(Pictures paired with source code)
_ _ _ _ _ _ _
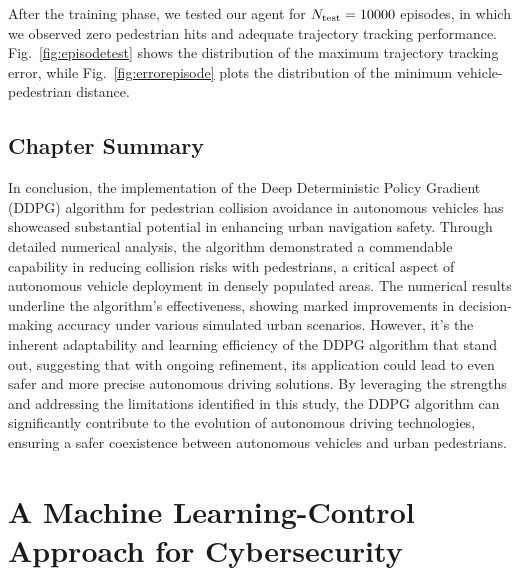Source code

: After the training phase, we tested our agent for $N_{\rm test} = 10000$ episodes, in which we observed zero pedestrian hits and adequate trajectory tracking performance. Fig.~\ref{fig:episodetest} shows the distribution of the maximum trajectory tracking error, while Fig.~\ref{fig:errorepisode} plots the distribution of the minimum vehicle-pedestrian distance.



\newpage
\section{Chapter Summary}


In conclusion, the implementation of the Deep Deterministic Policy Gradient (DDPG) algorithm for pedestrian collision avoidance in autonomous vehicles has showcased substantial potential in enhancing urban navigation safety. Through detailed numerical analysis, the algorithm demonstrated a commendable capability in reducing collision risks with pedestrians, a critical aspect of autonomous vehicle deployment in densely populated areas. The numerical results underline the algorithm's effectiveness, showing marked improvements in decision-making accuracy under various simulated urban scenarios. However, it's the inherent adaptability and learning efficiency of the DDPG algorithm that stand out, suggesting that with ongoing refinement, its application could lead to even safer and more precise autonomous driving solutions. By leveraging the strengths and addressing the limitations identified in this study, the DDPG algorithm can significantly contribute to the evolution of autonomous driving technologies, ensuring a safer coexistence between autonomous vehicles and urban pedestrians.

\chapter{A Machine Learning-Control Approach for Cybersecurity}
\label{Chapter:4}



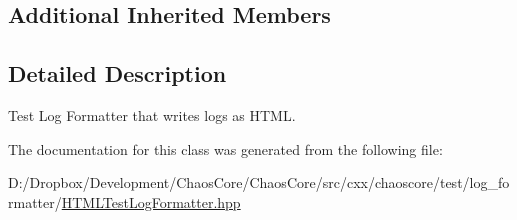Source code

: \subsection*{Additional Inherited Members}


\subsection{Detailed Description}
Test Log Formatter that writes logs as H\+T\+M\+L. 

The documentation for this class was generated from the following file\+:\begin{DoxyCompactItemize}
\item 
D\+:/\+Dropbox/\+Development/\+Chaos\+Core/\+Chaos\+Core/src/cxx/chaoscore/test/log\+\_\+formatter/\hyperlink{_h_t_m_l_test_log_formatter_8hpp}{H\+T\+M\+L\+Test\+Log\+Formatter.\+hpp}\end{DoxyCompactItemize}
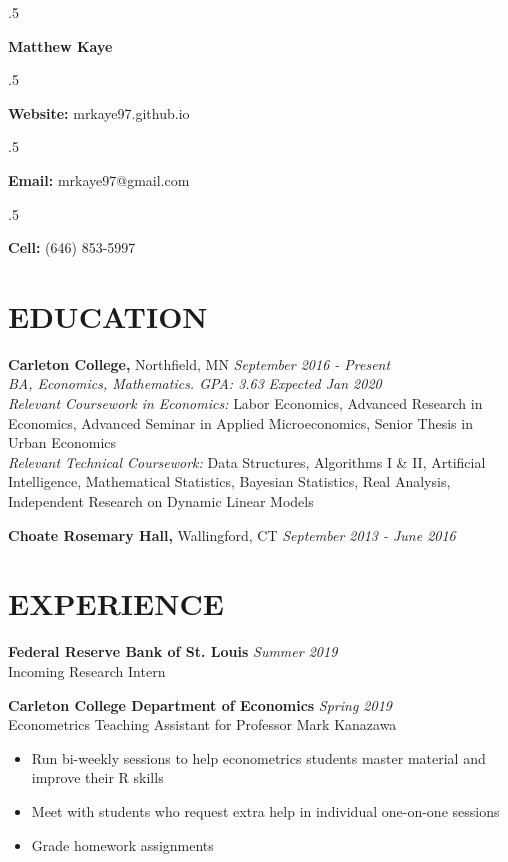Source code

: \documentclass[margin, 9pt]{res} %
\begin{document}
\singlespacing

\moveleft.5\hoffset\centerline{\LARGE\bf Matthew Kaye} %
\medskip
\moveleft.5\hoffset\centerline{\textbf{Website:} mrkaye97.github.io}
\moveleft.5\hoffset\centerline{\textbf{Email:} mrkaye97@gmail.com}
\moveleft.5\hoffset\centerline{\textbf{Cell:} (646) 853-5997}


\begin{resume}


\section{EDUCATION}

{\sl} \textbf{Carleton College,} Northfield, MN \hfill \textit{September 2016 - Present}\smallskip\\
{\sl BA, Economics, Mathematics. GPA: 3.63} \hfill \textit{Expected Jan 2020}\smallskip\\
{\sl Relevant Coursework in Economics: } Labor Economics, Advanced Research in Economics, Advanced Seminar in Applied Microeconomics, Senior Thesis in Urban Economics\smallskip\\
{\sl Relevant Technical Coursework: } Data Structures, Algorithms I \& II, Artificial Intelligence, Mathematical Statistics, Bayesian Statistics, Real Analysis, Independent Research on Dynamic Linear Models

{\sl} \textbf{Choate Rosemary Hall,} Wallingford, CT \hfill \textit{September 2013 - June 2016}

\section{EXPERIENCE}
{\sl} \textbf{Federal Reserve Bank of St. Louis} \hfill \textit{Summer 2019}\smallskip\\
{\sl} Incoming Research Intern \smallskip

{\sl} \textbf{Carleton College Department of Economics} \hfill \textit{Spring 2019}\\
{\sl} Econometrics Teaching Assistant for Professor Mark Kanazawa\smallskip
{\sl} \begin{itemize}
	\item Run bi-weekly sessions to help econometrics students master material and improve their R skills
	\item Meet with students who request extra help in individual one-on-one sessions
	\item Grade homework assignments
\end{itemize}



\end{resume}
\end{document}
_ _ _ _ _ _ _
_What to do_: Where a line of the data above includes "Coursework", copy that line.

_Expected output_:
{\sl Relevant Coursework in Economics: } Labor Economics, Advanced Research in Economics, Advanced Seminar in Applied Microeconomics, Senior Thesis in Urban Economics\smallskip\\
{\sl Relevant Technical Coursework: } Data Structures, Algorithms I \& II, Artificial Intelligence, Mathematical Statistics, Bayesian Statistics, Real Analysis, Independent Research on Dynamic Linear Models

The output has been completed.